Architecture Corruption

2016-01-03

Wondering why your project takes longer and longer time to compile and build? Wondering why fewer and fewer people know about how the whole system works? Wondering why many responsible developers giving up refactoring messy code in the system and accepting it as “it works, do not change”? Ever wondering why and how technical debts accumulate under your nose all the time?

More specifically, why on earth we have to open 79 projects in Visual Studio or Xcode to compile an application? How many times does this ring a bell to us and we had to accept it as “this is how it works”? How many hours and money we have already wasted by compiling projects that have not been changed in last 3 months, or even worse, have not been touched in last 2 years, multiple times a day, both locally and on CI?

To understand and explain these problems, we have to start from the very beginning of any project.

Phase 1, everyone is happy (more or less).

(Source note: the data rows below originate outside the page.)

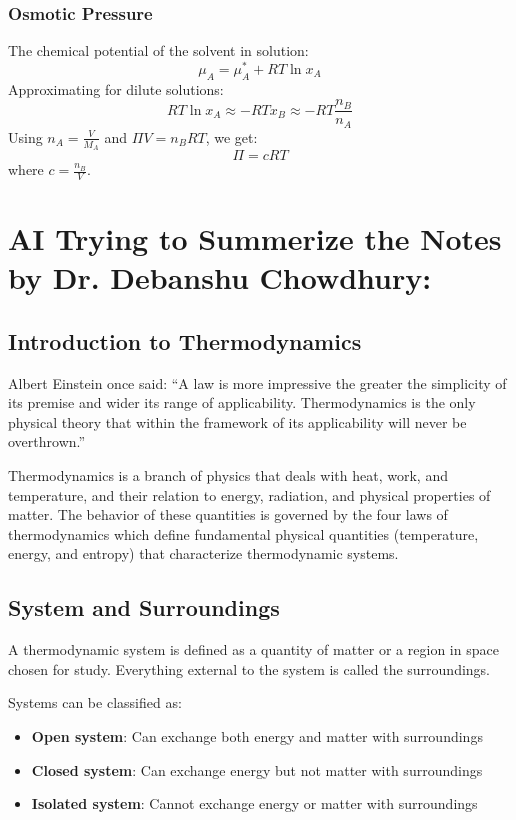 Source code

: \documentclass{article}
\theoremstyle{definition}
\begin{document}
\subsubsection{Osmotic Pressure}
The chemical potential of the solvent in solution:
\begin{equation}
    \mu_A = \mu_A^* + RT \ln x_A
\end{equation}
Approximating for dilute solutions:
\begin{equation}
    RT \ln x_A \approx -RT x_B \approx -RT \frac{n_B}{n_A}
\end{equation}
Using \( n_A = \frac{V}{M_A} \) and \( \Pi V = n_B RT \), we get:
\begin{equation}
    \Pi = cRT
\end{equation}
where \( c = \frac{n_B}{V} \).

\section{AI Trying to Summerize the Notes by Dr. Debanshu Chowdhury:}

\subsection{Introduction to Thermodynamics}

Albert Einstein once said: ``A law is more impressive the greater the simplicity of its premise and wider its range of applicability. Thermodynamics is the only physical theory that within the framework of its applicability will never be overthrown.''

Thermodynamics is a branch of physics that deals with heat, work, and temperature, and their relation to energy, radiation, and physical properties of matter. The behavior of these quantities is governed by the four laws of thermodynamics which define fundamental physical quantities (temperature, energy, and entropy) that characterize thermodynamic systems.

\subsection{System and Surroundings}

A thermodynamic system is defined as a quantity of matter or a region in space chosen for study. Everything external to the system is called the surroundings.

Systems can be classified as:
\begin{itemize}
    \item \textbf{Open system}: Can exchange both energy and matter with surroundings
    \item \textbf{Closed system}: Can exchange energy but not matter with surroundings
    \item \textbf{Isolated system}: Cannot exchange energy or matter with surroundings
\end{itemize}
\end{document}
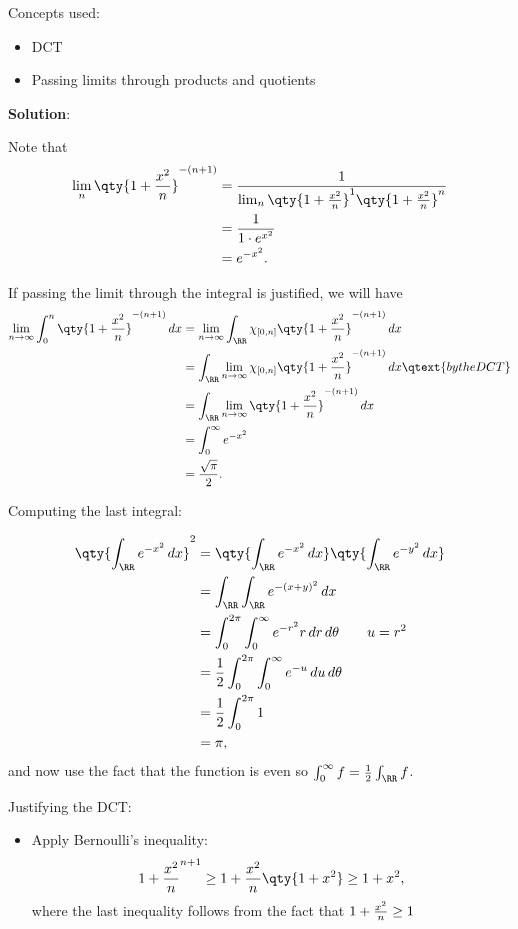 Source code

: \begin{solution}

Concepts used:

\begin{itemize}
\tightlist
\item
  DCT
\item
  Passing limits through products and quotients
\end{itemize}

\textbf{Solution}:

Note that
\begin{align*}
\lim_{n} \qty{1 + {x^2 \over n}}^{-(n+1)} 
&= {1 \over \lim_{n} \qty{1 + {x^2 \over n}}^1 \qty{1 + {x^2 \over n}}^n } \\
&= {1 \over 1 \cdot e^{x^2}} \\
&= e^{-x^2}
.\end{align*}

If passing the limit through the integral is justified, we will have
\begin{align*}
\lim_{n\to\infty} \int_0^n \qty{ 1 + {x^2\over n}}^{-(n+1)}\, dx 
&= \lim_{n\to\infty} \int_\RR \chi_{[0, n]} \qty{ 1 + {x^2\over n}}^{-(n+1)} \, dx  \\
&= \int_\RR \lim_{n\to\infty} \chi_{[0, n]} \qty{ 1 + {x^2\over n}}^{-(n+1)} \, dx  \qtext{by the DCT} \\
&= \int_\RR \lim_{n\to\infty} \qty{ 1 + {x^2\over n}}^{-(n+1)} \, dx  \\
&= \int_0^\infty e^{-x^2}  \\
&= {\sqrt \pi \over 2}
.\end{align*}

Computing the last integral:

\begin{align*}
\qty{\int_\RR e^{-x^2}\, dx}^2
&= \qty{\int_\RR e^{-x^2}\,dx} \qty{\int_\RR e^{-y^2}\,dx} \\
&= \int_\RR \int_\RR e^{-(x+y)^2}\, dx \\
&= \int_0^{2\pi} \int_0^\infty e^{-r^2} r\, dr \, d\theta \qquad u=r^2 \\
&= {1\over 2} \int_0^{2\pi } \int_0^\infty e^{-u}\, du \, d\theta \\
&= {1\over 2} \int_0^{2\pi} 1 \\
&= \pi
,\end{align*} and now use the fact that the function is even so
\(\int_0^\infty f = {1\over 2} \int_\RR f\).

Justifying the DCT:

\begin{itemize}
\tightlist
\item
  Apply Bernoulli's inequality:
  \begin{align*}
  {1 + {x^2\over n}}^{n+1} \geq {1 + {x^2\over n}}\qty{1 + x^2} \geq {1 + x^2}
  ,\end{align*} where the last inequality follows from the fact that
  \(1 + {x^2 \over n} \geq 1\)
\end{itemize}

\end{solution}

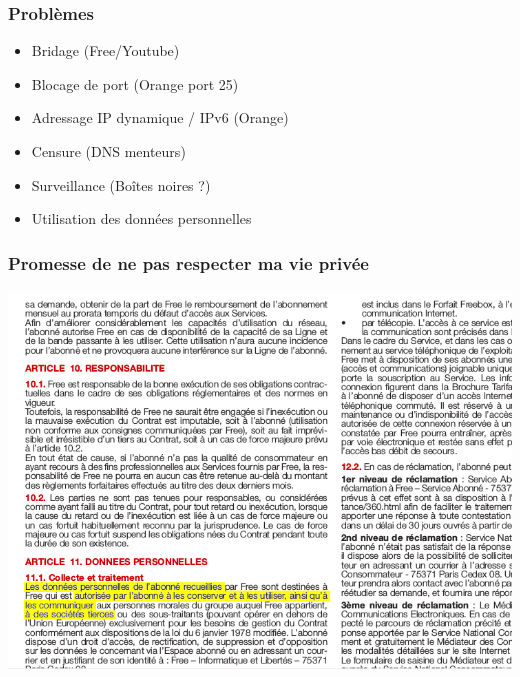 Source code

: \documentclass[notes=hide]{beamer}
\begin{document}
\begin{frame}
\frametitle{\textcolor{titre}{Problèmes}}
  \begin{itemize}
    \item Bridage (Free/Youtube)
      \pause
    \item Blocage de port (Orange port 25)
      \pause
    \item Adressage IP dynamique / IPv6 (Orange)
      \pause
    \item Censure (DNS menteurs)
      \pause
    \item Surveillance (Boîtes noires ?)
      \pause
    \item Utilisation des données personnelles
  \end{itemize}
\end{frame}

\begin{frame}[t]
		  \frametitle{\textcolor{titre}{Promesse de ne pas respecter ma vie privée}}
\begin{center}
\vfill
\includegraphics[width=.75\textwidth]{img2/03g-cgu.png}
\vfill
\end{center}
\end{frame}
\end{document}
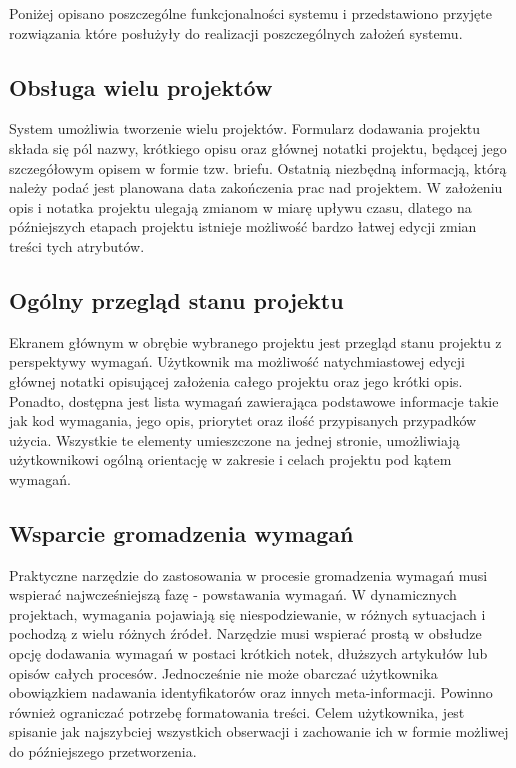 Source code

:     Poniżej opisano poszczególne funkcjonalności systemu i przedstawiono przyjęte rozwiązania które posłużyły do realizacji poszczególnych założeń systemu.

    \subsection{Obsługa wielu projektów} 
      System umożliwia tworzenie wielu projektów. Formularz dodawania projektu składa się pól nazwy, krótkiego opisu oraz głównej notatki projektu, będącej jego szczegółowym opisem w formie tzw. briefu. Ostatnią niezbędną informacją, którą należy podać jest planowana data zakończenia prac nad projektem. W założeniu opis i notatka projektu ulegają zmianom w miarę upływu czasu, dlatego na późniejszych etapach projektu istnieje możliwość bardzo łatwej edycji zmian treści tych atrybutów. 

    \subsection{Ogólny przegląd stanu projektu}
      Ekranem głównym w obrębie wybranego projektu jest przegląd stanu projektu z perspektywy wymagań. Użytkownik ma możliwość natychmiastowej edycji głównej notatki opisującej założenia całego projektu oraz jego krótki opis. Ponadto, dostępna jest lista wymagań zawierająca podstawowe informacje takie jak kod wymagania, jego opis, priorytet oraz ilość przypisanych przypadków użycia. Wszystkie te elementy umieszczone na jednej stronie, umożliwiają użytkownikowi ogólną orientację w zakresie i celach projektu pod kątem wymagań. 

    \subsection{Wsparcie gromadzenia wymagań}
      Praktyczne narzędzie do zastosowania w procesie gromadzenia wymagań musi wspierać najwcześniejszą fazę - powstawania wymagań. W dynamicznych projektach, wymagania pojawiają się niespodziewanie, w różnych sytuacjach i pochodzą z wielu różnych źródeł. Narzędzie musi wspierać prostą w obsłudze opcję dodawania wymagań w postaci krótkich notek, dłuższych artykułów lub opisów całych procesów. Jednocześnie nie może obarczać użytkownika obowiązkiem nadawania identyfikatorów oraz innych meta-informacji. Powinno również ograniczać potrzebę formatowania treści. Celem użytkownika, jest spisanie jak najszybciej wszystkich obserwacji i zachowanie ich w formie możliwej do późniejszego przetworzenia.

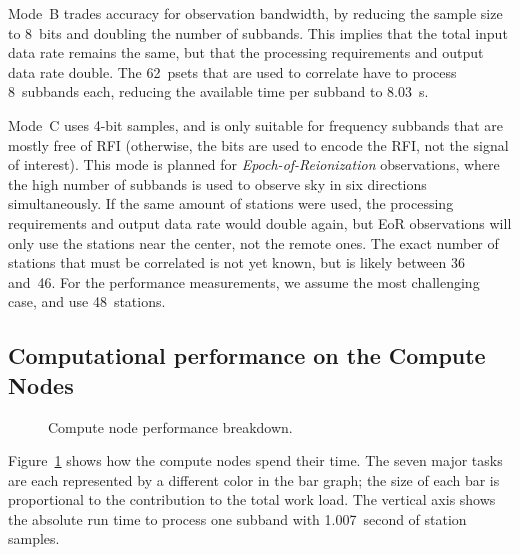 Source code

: \documentclass[10pt]{article}
\begin{document}
Mode~\textsf{B} trades accuracy for observation bandwidth, by reducing the
sample size to 8~bits and doubling the number of subbands.
This implies that the total input data rate remains the same, but that the
processing requirements and output data rate double.
The 62~psets that are used to correlate have to process 8~subbands each,
reducing the available time per subband to 8.03~s.

Mode~\textsf{C} uses 4-bit samples, and is only suitable for frequency
subbands that are mostly free of RFI (otherwise, the bits are used to encode
the RFI, not the signal of interest).
This mode is planned for \emph{Epoch-of-Reionization} observations, where the high number of subbands
is used to observe sky in six directions simultaneously.
If the same amount of stations were used, the processing requirements and
output data rate would double again, but EoR observations will only use the
stations near the center, not the remote ones.
The exact number of stations that must be correlated is not yet known, but is
likely between 36 and~46.
For the performance measurements, we assume the most challenging case, and use 48~stations.


\subsection{Computational performance on the Compute Nodes}

\begin{figure}
\hspace{9mm}
\hspace{0.8cm}
\caption{Compute node performance breakdown.}
\label{fig:cn-performance}
\end{figure}

Figure~\ref{fig:cn-performance} shows how the compute nodes spend their time.
The seven major tasks are each represented by a different color in the bar
graph; the size of each bar is proportional to the contribution to the total
work load.
The vertical axis shows the absolute run time to process one subband with
1.007~second of station samples.
\end{document}
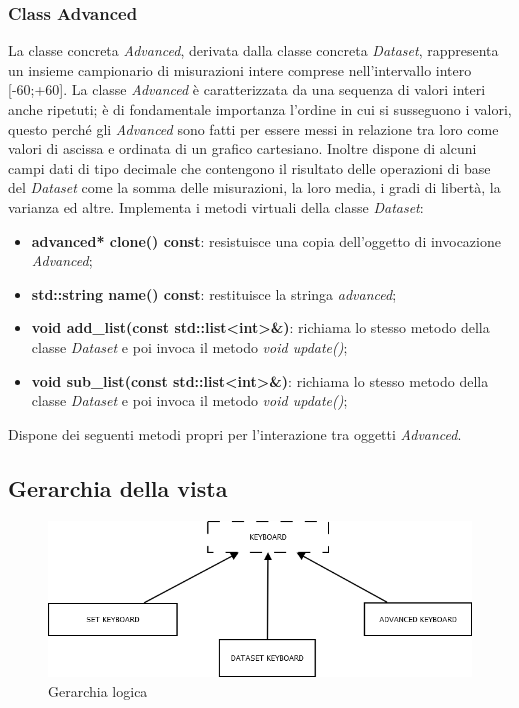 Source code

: \documentclass[a4paper,10pt]{article}
\begin{document}
    \subsubsection{Class Advanced}
    La classe concreta \textit{Advanced}, derivata dalla classe concreta \textit{Dataset}, rappresenta un insieme campionario di misurazioni intere comprese nell’intervallo intero [-60;+60]. La classe \textit{Advanced} è caratterizzata da una sequenza di valori interi anche ripetuti; è di fondamentale importanza l’ordine in cui si susseguono i valori, questo perché gli \textit{Advanced} sono fatti per essere messi in relazione tra loro come valori di ascissa e ordinata di un grafico cartesiano. Inoltre dispone di alcuni campi dati di tipo decimale che contengono il risultato delle operazioni di base del \textit{Dataset} come la somma delle misurazioni, la loro media, i gradi di libertà, la varianza ed altre.
    Implementa i metodi virtuali della classe \textit{Dataset}:
	\begin{itemize}
        \item \textbf{advanced* clone() const}: resistuisce una copia dell'oggetto di invocazione \textit{Advanced};
		\item \textbf{std::string name() const}: restituisce la stringa \textit{advanced};
		\item \textbf{void add\_list(const std::list<int>\&)}: richiama lo stesso metodo della classe \textit{Dataset} e poi invoca il metodo \textit{void update()};
        \item \textbf{void sub\_list(const std::list<int>\&)}: richiama lo stesso metodo della classe \textit{Dataset} e poi invoca il metodo \textit{void update()};
    \end{itemize}
    Dispone dei seguenti metodi propri per l'interazione tra oggetti \textit{Advanced}.

    \subsection{Gerarchia della vista}
    \begin{figure}[!h]
		\begin{center} \includegraphics[scale=0.5]{img/Diagramma2.png}
			\caption{Gerarchia logica}
		\end{center}
	\end{figure}
\end{document}
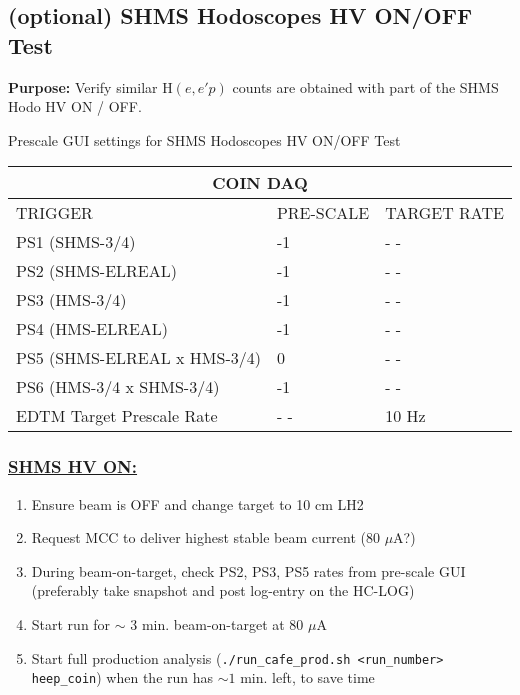 \documentclass{article}
\begin{document}
\subsection{(optional) SHMS Hodoscopes HV ON/OFF Test}
\textbf{Purpose:} Verify similar H$(e,e'p)$ counts are obtained with part of the
SHMS Hodo HV ON / OFF. \\
 \begin{center}
  Prescale GUI settings for SHMS Hodoscopes HV ON/OFF Test
    \begin{tabular}{ |p{6cm}| |p{3cm}| |p{3cm}| }
    \hline
    \multicolumn{3}{|c|}{COIN DAQ} \\
    \hline
    TRIGGER & PRE-SCALE & TARGET RATE\\
    \hline
    PS1 (SHMS-3/4)    & -1  & - - \\
    PS2 (SHMS-ELREAL) & -1  & - - \\
    PS3 (HMS-3/4)     & -1  & - -\\
    PS4 (HMS-ELREAL)  & -1  & - - \\
    PS5 (SHMS-ELREAL x HMS-3/4)  & 0 & - -  \\
    PS6 (HMS-3/4 x SHMS-3/4)     & -1 & - -  \\
    \hline
    EDTM Target Prescale Rate & - - & 10 Hz \\
    \hline
    \end{tabular}
    \end{center}
 \subsubsection*{\underline{SHMS HV ON:}}
 \begin{enumerate}
    \item Ensure beam is OFF and change target to 10 cm LH2
    \item Request MCC to deliver highest stable beam current (80 $\mu$A?)
    \item During beam-on-target, check PS2, PS3, PS5 rates from pre-scale GUI (preferably take snapshot and post log-entry on the HC-LOG)
    \item Start run for $\sim$ 3  min. beam-on-target at 80 $\mu$A 
    \item Start full production analysis (\texttt{./run\_cafe\_prod.sh <run\_number> heep\_coin})
    when the run has $\sim 1$ min. left, to save time
\end{enumerate}
\end{document}
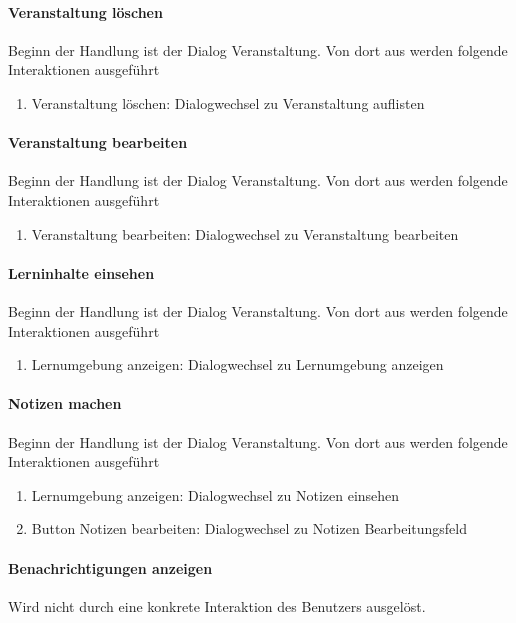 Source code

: \documentclass[12pt,a4paper]{article}
\begin{document}
{\paragraph{Veranstaltung löschen}
Beginn der Handlung ist der Dialog \glqq Veranstaltung\grqq. Von dort aus werden folgende Interaktionen ausgeführt
\begin{enumerate}
\item \glqq Veranstaltung löschen\grqq: Dialogwechsel zu \glqq Veranstaltung auflisten \grqq
\end{enumerate}

\paragraph{Veranstaltung bearbeiten}
Beginn der Handlung ist der Dialog \glqq Veranstaltung\grqq. Von dort aus werden folgende Interaktionen ausgeführt
\begin{enumerate}
\item \glqq Veranstaltung bearbeiten\grqq: Dialogwechsel zu \glqq Veranstaltung bearbeiten \grqq
\end{enumerate}

\paragraph{Lerninhalte einsehen}
Beginn der Handlung ist der Dialog \glqq Veranstaltung\grqq. Von dort aus werden folgende Interaktionen ausgeführt
\begin{enumerate}
\item \glqq Lernumgebung anzeigen\grqq: Dialogwechsel zu \glqq Lernumgebung anzeigen\grqq
\end{enumerate}

\paragraph{Notizen machen}
Beginn der Handlung ist der Dialog \glqq Veranstaltung\grqq. Von dort aus werden folgende Interaktionen ausgeführt
\begin{enumerate}
\item \glqq Lernumgebung anzeigen\grqq: Dialogwechsel zu \glqq Notizen einsehen\grqq
\item \glqq Button Notizen bearbeiten\grqq: Dialogwechsel zu \glqq Notizen Bearbeitungsfeld\grqq
\end{enumerate}

\paragraph{Benachrichtigungen anzeigen}
Wird nicht durch eine konkrete Interaktion des Benutzers ausgelöst.

}
\end{document}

This is the beginning, like the big bang of the universe. Things are simple. There is no supermassive black holes or huge giant stars and your product has a small but promising feature set.

Luckily you have the best developers on earth, not only the product was developed quickly but also the code base and the dev process is taken care of by your talented and responsible developers:

Project is well designed and decoupled to a few modules
Components are having clear separation of concerns
Clear and unified API between components
Tests are there
Continuous Integration and maybe Continuous Delivery to some degree.

IDE opens the project lightening fast. Local builds from command line finish on you half way to the coffee machine and CI builds complete before you find the first interesting link on Hacker News.

There is no reason for not being happy, so it is extremely fun working on this project and the productivity is like Chuck Norris on steroids.

Phase 2. so long, the good golden days

Your product is a great hit! The customer base is exploding.

To keep customers happy and paying, more feature sets need to be added.

You need to expand the team, recruiting the best developers you can find in the country.

New joiners with the help of existing senior, talented, responsible developers, quickly learned how the existing project works as it is well designed and simple and new joiners are also talented.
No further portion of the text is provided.